→ **What to produce**:
Give back exactly the lines of the entries below from the line with "eg. the AWS" to the line with "## Adding a new user", inclusive, and only those.

→ **Source material**:
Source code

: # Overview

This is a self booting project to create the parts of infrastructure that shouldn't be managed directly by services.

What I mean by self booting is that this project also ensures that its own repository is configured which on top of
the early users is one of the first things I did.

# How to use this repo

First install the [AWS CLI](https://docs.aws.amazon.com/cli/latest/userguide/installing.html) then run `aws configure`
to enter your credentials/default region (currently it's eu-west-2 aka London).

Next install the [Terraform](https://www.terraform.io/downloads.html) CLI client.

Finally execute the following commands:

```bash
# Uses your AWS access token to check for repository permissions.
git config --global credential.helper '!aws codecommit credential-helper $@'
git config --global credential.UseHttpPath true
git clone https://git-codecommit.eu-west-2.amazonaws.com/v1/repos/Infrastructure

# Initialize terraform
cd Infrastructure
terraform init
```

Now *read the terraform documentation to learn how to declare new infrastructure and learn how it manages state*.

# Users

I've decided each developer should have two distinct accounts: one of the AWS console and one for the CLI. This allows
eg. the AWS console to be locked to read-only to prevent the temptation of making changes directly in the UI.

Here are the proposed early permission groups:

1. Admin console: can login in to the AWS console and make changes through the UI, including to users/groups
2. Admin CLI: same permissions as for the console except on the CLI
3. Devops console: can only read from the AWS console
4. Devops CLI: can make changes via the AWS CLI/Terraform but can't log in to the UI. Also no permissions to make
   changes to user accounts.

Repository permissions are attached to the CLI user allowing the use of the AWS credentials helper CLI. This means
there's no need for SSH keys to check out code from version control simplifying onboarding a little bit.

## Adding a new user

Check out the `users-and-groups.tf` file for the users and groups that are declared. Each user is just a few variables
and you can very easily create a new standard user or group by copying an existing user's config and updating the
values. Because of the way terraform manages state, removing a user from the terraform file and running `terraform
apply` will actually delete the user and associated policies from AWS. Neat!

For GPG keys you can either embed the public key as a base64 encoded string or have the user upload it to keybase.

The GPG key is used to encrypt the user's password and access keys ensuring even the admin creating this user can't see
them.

→ **Answer box**:
eg. the AWS console to be locked to read-only to prevent the temptation of making changes directly in the UI.

Here are the proposed early permission groups:

1. Admin console: can login in to the AWS console and make changes through the UI, including to users/groups
2. Admin CLI: same permissions as for the console except on the CLI
3. Devops console: can only read from the AWS console
4. Devops CLI: can make changes via the AWS CLI/Terraform but can't log in to the UI. Also no permissions to make
   changes to user accounts.

Repository permissions are attached to the CLI user allowing the use of the AWS credentials helper CLI. This means
there's no need for SSH keys to check out code from version control simplifying onboarding a little bit.

## Adding a new user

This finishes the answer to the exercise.